● **How to complete this task**
With the line containing "year two, as" as the start and the line containing "technolgies including software" as the end, transcribe that span of the entries below exactly, including both.
=== Provided entries ===
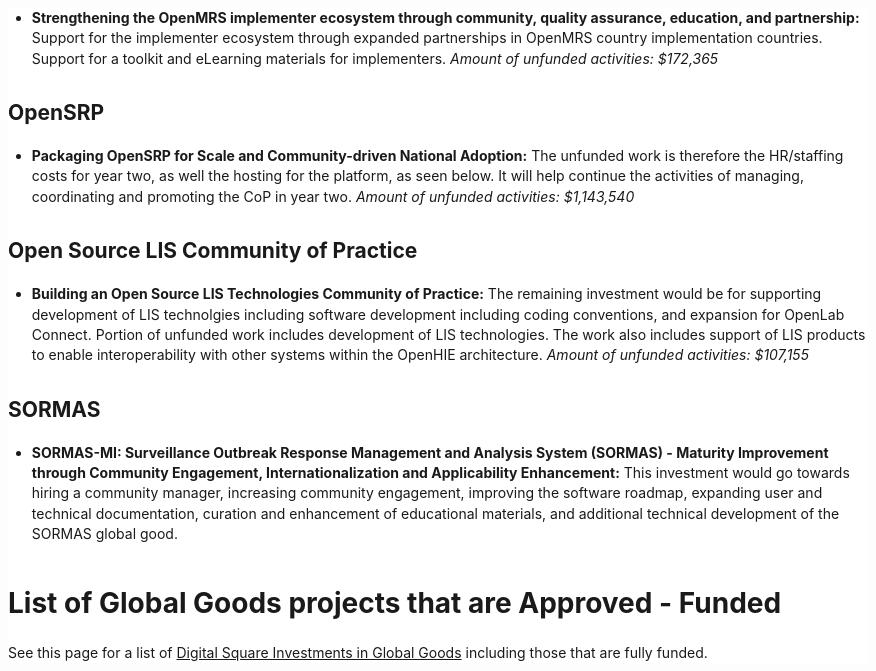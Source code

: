 - **Strengthening the OpenMRS implementer ecosystem through community,
  quality assurance, education, and partnership:** Support for the
  implementer ecosystem through expanded partnerships in OpenMRS country
  implementation countries. Support for a toolkit and eLearning
  materials for implementers. *Amount of unfunded activities: \$172,365*

## OpenSRP

- **Packaging OpenSRP for Scale and Community-driven National
  Adoption:** The unfunded work is therefore the HR/staffing costs for
  year two, as well the hosting for the platform, as seen below. It will
  help continue the activities of managing, coordinating and promoting
  the CoP in year two. *Amount of unfunded activities: \$1,143,540*

## Open Source LIS Community of Practice

- **Building an Open Source LIS Technologies Community of Practice:**
  The remaining investment would be for supporting development of LIS
  technolgies including software development including coding
  conventions, and expansion for OpenLab Connect. Portion of unfunded
  work includes development of LIS technologies. The work also includes
  support of LIS products to enable interoperability with other systems
  within the OpenHIE architecture. *Amount of unfunded activities:
  \$107,155*

## SORMAS

- **SORMAS-MI: Surveillance Outbreak Response Management and Analysis
  System (SORMAS) - Maturity Improvement through Community Engagement,
  Internationalization and Applicability Enhancement:** This investment
  would go towards hiring a community manager, increasing community
  engagement, improving the software roadmap, expanding user and
  technical documentation, curation and enhancement of educational
  materials, and additional technical development of the SORMAS global
  good.

# List of Global Goods projects that are Approved - Funded

See this page for a list of
<a href="Digital_Square_Investments_in_Global_Goods" class="wikilink"
title="Digital Square Investments in Global Goods">Digital Square
Investments in Global Goods</a> including those that are fully funded.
===
● **Problem solution**
  year two, as well the hosting for the platform, as seen below. It will
  help continue the activities of managing, coordinating and promoting
  the CoP in year two. *Amount of unfunded activities: \$1,143,540*

## Open Source LIS Community of Practice

- **Building an Open Source LIS Technologies Community of Practice:**
  The remaining investment would be for supporting development of LIS
  technolgies including software development including coding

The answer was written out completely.